EXERCISE PROMPT. Only the line containing "இது மிகவும் நம்பகமான" and the lines after it, through the end of the data below, are to be returned, each exactly as it stands.

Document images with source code
•••

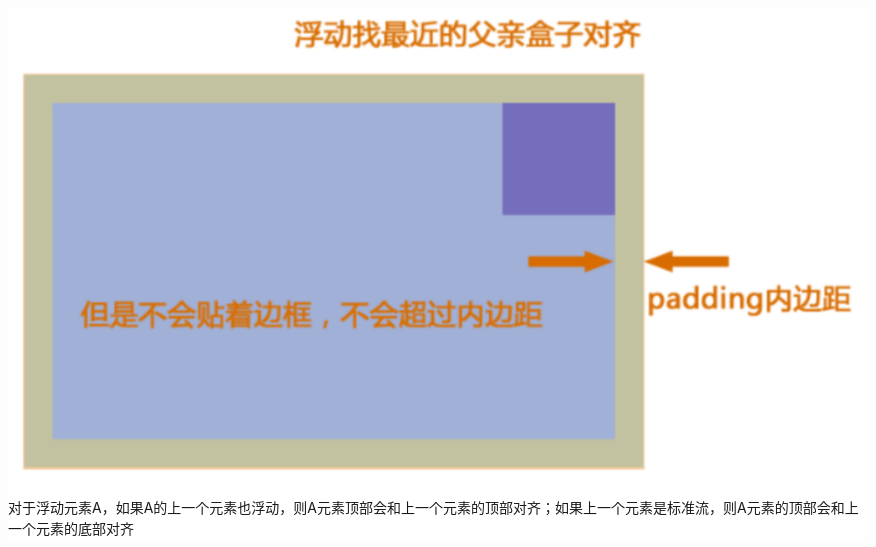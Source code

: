![](./images/image-20201012022455162.png)

对于浮动元素A，如果A的上一个元素也浮动，则A元素顶部会和上一个元素的顶部对齐；如果上一个元素是标准流，则A元素的顶部会和上一个元素的底部对齐
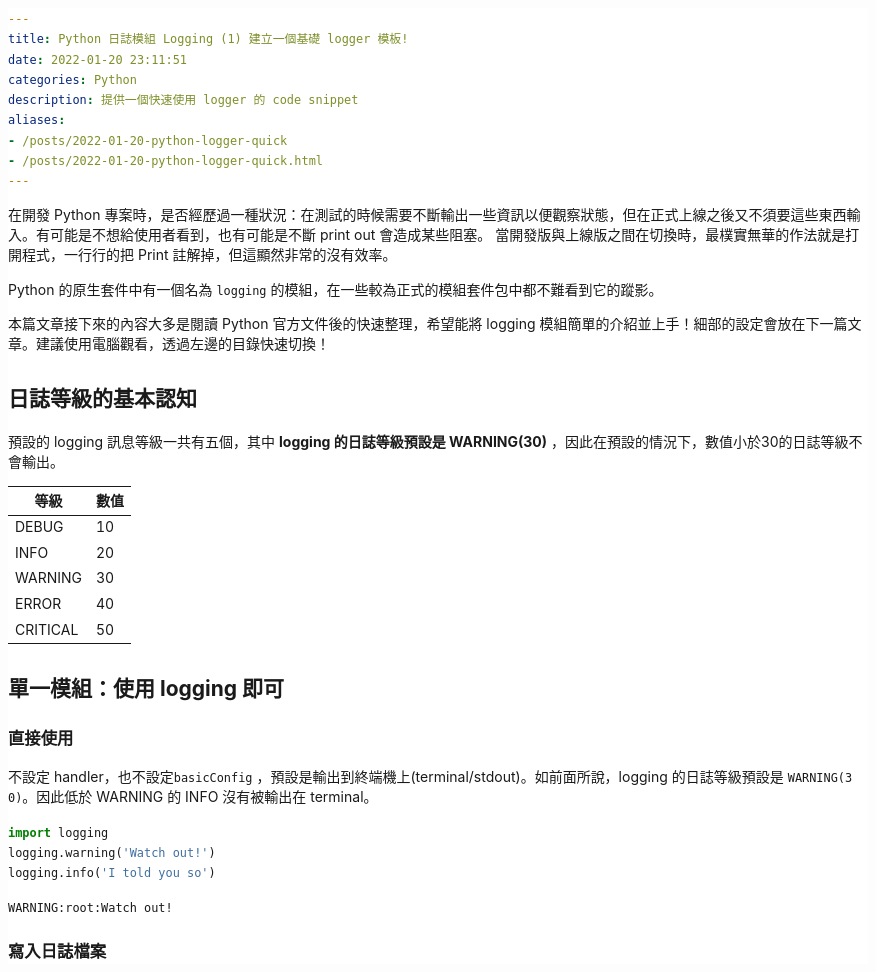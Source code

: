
 ```yaml
---
title: Python 日誌模組 Logging (1) 建立一個基礎 logger 模板!
date: 2022-01-20 23:11:51
categories: Python
description: 提供一個快速使用 logger 的 code snippet
aliases:
- /posts/2022-01-20-python-logger-quick
- /posts/2022-01-20-python-logger-quick.html
---
```


在開發 Python 專案時，是否經歷過一種狀況：在測試的時候需要不斷輸出一些資訊以便觀察狀態，但在正式上線之後又不須要這些東西輸入。有可能是不想給使用者看到，也有可能是不斷 print out 會造成某些阻塞。
當開發版與上線版之間在切換時，最樸實無華的作法就是打開程式，一行行的把 Print 註解掉，但這顯然非常的沒有效率。



Python 的原生套件中有一個名為 `logging` 的模組，在一些較為正式的模組套件包中都不難看到它的蹤影。

本篇文章接下來的內容大多是閱讀 Python 官方文件後的快速整理，希望能將 logging 模組簡單的介紹並上手！細部的設定會放在下一篇文章。建議使用電腦觀看，透過左邊的目錄快速切換！

## 日誌等級的基本認知

預設的 logging 訊息等級一共有五個，其中 **logging 的日誌等級預設是 WARNING(30)** ，因此在預設的情況下，數值小於30的日誌等級不會輸出。

| 等級     | 數值 |
| -------- | ---- |
| DEBUG    | 10   |
| INFO     | 20   |
| WARNING  | 30   |
| ERROR    | 40   |
| CRITICAL | 50   |

## 單一模組：使用 logging 即可

### 直接使用

不設定 handler，也不設定`basicConfig` ，預設是輸出到終端機上(terminal/stdout)。如前面所說，logging 的日誌等級預設是 `WARNING(30)`。因此低於 WARNING 的 INFO 沒有被輸出在 terminal。

```python
import logging
logging.warning('Watch out!')  
logging.info('I told you so') 
```

```
WARNING:root:Watch out!
```

### 寫入日誌檔案 
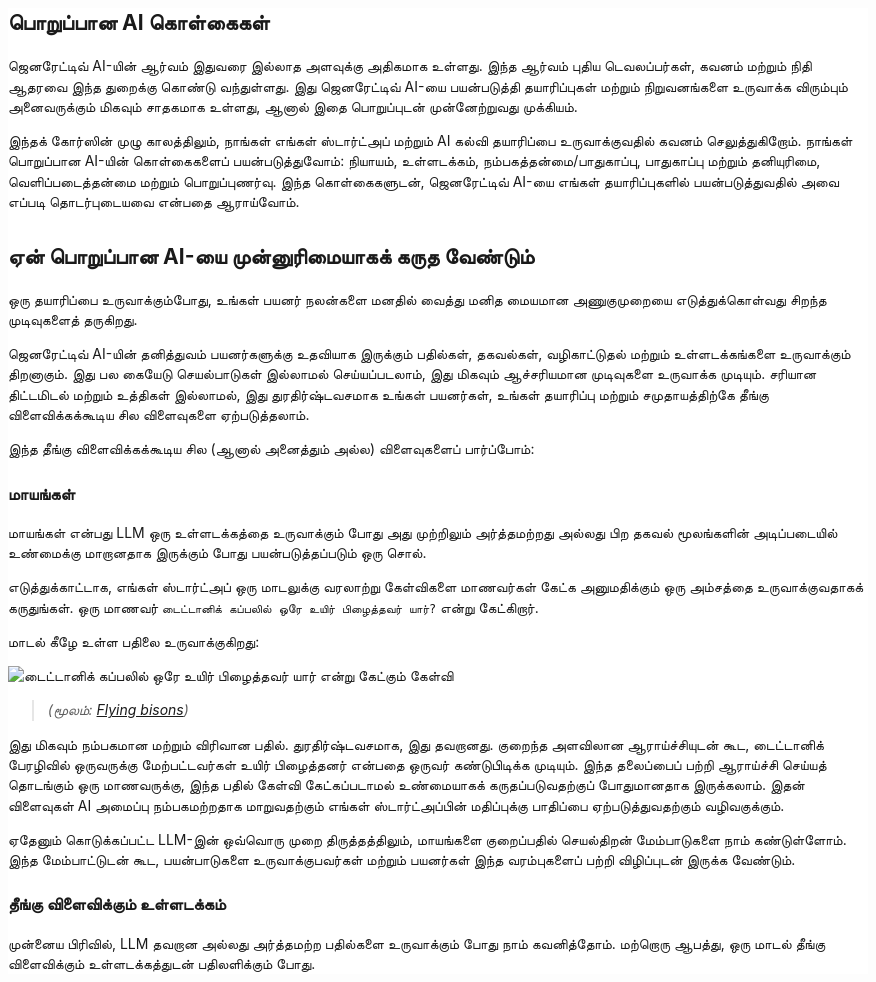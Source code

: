 ## பொறுப்பான AI கொள்கைகள்

ஜெனரேட்டிவ் AI-யின் ஆர்வம் இதுவரை இல்லாத அளவுக்கு அதிகமாக உள்ளது. இந்த ஆர்வம் புதிய டெவலப்பர்கள், கவனம் மற்றும் நிதி ஆதரவை இந்த துறைக்கு கொண்டு வந்துள்ளது. இது ஜெனரேட்டிவ் AI-யை பயன்படுத்தி தயாரிப்புகள் மற்றும் நிறுவனங்களை உருவாக்க விரும்பும் அனைவருக்கும் மிகவும் சாதகமாக உள்ளது, ஆனால் இதை பொறுப்புடன் முன்னேற்றுவது முக்கியம்.

இந்தக் கோர்ஸின் முழு காலத்திலும், நாங்கள் எங்கள் ஸ்டார்ட்அப் மற்றும் AI கல்வி தயாரிப்பை உருவாக்குவதில் கவனம் செலுத்துகிறோம். நாங்கள் பொறுப்பான AI-யின் கொள்கைகளைப் பயன்படுத்துவோம்: நியாயம், உள்ளடக்கம், நம்பகத்தன்மை/பாதுகாப்பு, பாதுகாப்பு மற்றும் தனியுரிமை, வெளிப்படைத்தன்மை மற்றும் பொறுப்புணர்வு. இந்த கொள்கைகளுடன், ஜெனரேட்டிவ் AI-யை எங்கள் தயாரிப்புகளில் பயன்படுத்துவதில் அவை எப்படி தொடர்புடையவை என்பதை ஆராய்வோம்.

## ஏன் பொறுப்பான AI-யை முன்னுரிமையாகக் கருத வேண்டும்

ஒரு தயாரிப்பை உருவாக்கும்போது, ​​உங்கள் பயனர் நலன்களை மனதில் வைத்து மனித மையமான அணுகுமுறையை எடுத்துக்கொள்வது சிறந்த முடிவுகளைத் தருகிறது.

ஜெனரேட்டிவ் AI-யின் தனித்துவம் பயனர்களுக்கு உதவியாக இருக்கும் பதில்கள், தகவல்கள், வழிகாட்டுதல் மற்றும் உள்ளடக்கங்களை உருவாக்கும் திறனாகும். இது பல கையேடு செயல்பாடுகள் இல்லாமல் செய்யப்படலாம், இது மிகவும் ஆச்சரியமான முடிவுகளை உருவாக்க முடியும். சரியான திட்டமிடல் மற்றும் உத்திகள் இல்லாமல், இது துரதிர்ஷ்டவசமாக உங்கள் பயனர்கள், உங்கள் தயாரிப்பு மற்றும் சமுதாயத்திற்கே தீங்கு விளைவிக்கக்கூடிய சில விளைவுகளை ஏற்படுத்தலாம்.

இந்த தீங்கு விளைவிக்கக்கூடிய சில (ஆனால் அனைத்தும் அல்ல) விளைவுகளைப் பார்ப்போம்:

### மாயங்கள்

மாயங்கள் என்பது LLM ஒரு உள்ளடக்கத்தை உருவாக்கும் போது அது முற்றிலும் அர்த்தமற்றது அல்லது பிற தகவல் மூலங்களின் அடிப்படையில் உண்மைக்கு மாறானதாக இருக்கும் போது பயன்படுத்தப்படும் ஒரு சொல்.

எடுத்துக்காட்டாக, எங்கள் ஸ்டார்ட்அப் ஒரு மாடலுக்கு வரலாற்று கேள்விகளை மாணவர்கள் கேட்க அனுமதிக்கும் ஒரு அம்சத்தை உருவாக்குவதாகக் கருதுங்கள். ஒரு மாணவர் `டைட்டானிக் கப்பலில் ஒரே உயிர் பிழைத்தவர் யார்?` என்று கேட்கிறார்.

மாடல் கீழே உள்ள பதிலை உருவாக்குகிறது:

![டைட்டானிக் கப்பலில் ஒரே உயிர் பிழைத்தவர் யார் என்று கேட்கும் கேள்வி](../../../03-using-generative-ai-responsibly/images/ChatGPT-titanic-survivor-prompt.webp)

> _(மூலம்: [Flying bisons](https://flyingbisons.com?WT.mc_id=academic-105485-koreyst))_

இது மிகவும் நம்பகமான மற்றும் விரிவான பதில். துரதிர்ஷ்டவசமாக, இது தவறானது. குறைந்த அளவிலான ஆராய்ச்சியுடன் கூட, டைட்டானிக் பேரழிவில் ஒருவருக்கு மேற்பட்டவர்கள் உயிர் பிழைத்தனர் என்பதை ஒருவர் கண்டுபிடிக்க முடியும். இந்த தலைப்பைப் பற்றி ஆராய்ச்சி செய்யத் தொடங்கும் ஒரு மாணவருக்கு, இந்த பதில் கேள்வி கேட்கப்படாமல் உண்மையாகக் கருதப்படுவதற்குப் போதுமானதாக இருக்கலாம். இதன் விளைவுகள் AI அமைப்பு நம்பகமற்றதாக மாறுவதற்கும் எங்கள் ஸ்டார்ட்அப்பின் மதிப்புக்கு பாதிப்பை ஏற்படுத்துவதற்கும் வழிவகுக்கும்.

ஏதேனும் கொடுக்கப்பட்ட LLM-இன் ஒவ்வொரு முறை திருத்தத்திலும், மாயங்களை குறைப்பதில் செயல்திறன் மேம்பாடுகளை நாம் கண்டுள்ளோம். இந்த மேம்பாட்டுடன் கூட, பயன்பாடுகளை உருவாக்குபவர்கள் மற்றும் பயனர்கள் இந்த வரம்புகளைப் பற்றி விழிப்புடன் இருக்க வேண்டும்.

### தீங்கு விளைவிக்கும் உள்ளடக்கம்

முன்னைய பிரிவில், LLM தவறான அல்லது அர்த்தமற்ற பதில்களை உருவாக்கும் போது நாம் கவனித்தோம். மற்றொரு ஆபத்து, ஒரு மாடல் தீங்கு விளைவிக்கும் உள்ளடக்கத்துடன் பதிலளிக்கும் போது.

•••

REPLY TO THE TASK.
இது மிகவும் நம்பகமான மற்றும் விரிவான பதில். துரதிர்ஷ்டவசமாக, இது தவறானது. குறைந்த அளவிலான ஆராய்ச்சியுடன் கூட, டைட்டானிக் பேரழிவில் ஒருவருக்கு மேற்பட்டவர்கள் உயிர் பிழைத்தனர் என்பதை ஒருவர் கண்டுபிடிக்க முடியும். இந்த தலைப்பைப் பற்றி ஆராய்ச்சி செய்யத் தொடங்கும் ஒரு மாணவருக்கு, இந்த பதில் கேள்வி கேட்கப்படாமல் உண்மையாகக் கருதப்படுவதற்குப் போதுமானதாக இருக்கலாம். இதன் விளைவுகள் AI அமைப்பு நம்பகமற்றதாக மாறுவதற்கும் எங்கள் ஸ்டார்ட்அப்பின் மதிப்புக்கு பாதிப்பை ஏற்படுத்துவதற்கும் வழிவகுக்கும்.

ஏதேனும் கொடுக்கப்பட்ட LLM-இன் ஒவ்வொரு முறை திருத்தத்திலும், மாயங்களை குறைப்பதில் செயல்திறன் மேம்பாடுகளை நாம் கண்டுள்ளோம். இந்த மேம்பாட்டுடன் கூட, பயன்பாடுகளை உருவாக்குபவர்கள் மற்றும் பயனர்கள் இந்த வரம்புகளைப் பற்றி விழிப்புடன் இருக்க வேண்டும்.

### தீங்கு விளைவிக்கும் உள்ளடக்கம்

முன்னைய பிரிவில், LLM தவறான அல்லது அர்த்தமற்ற பதில்களை உருவாக்கும் போது நாம் கவனித்தோம். மற்றொரு ஆபத்து, ஒரு மாடல் தீங்கு விளைவிக்கும் உள்ளடக்கத்துடன் பதிலளிக்கும் போது.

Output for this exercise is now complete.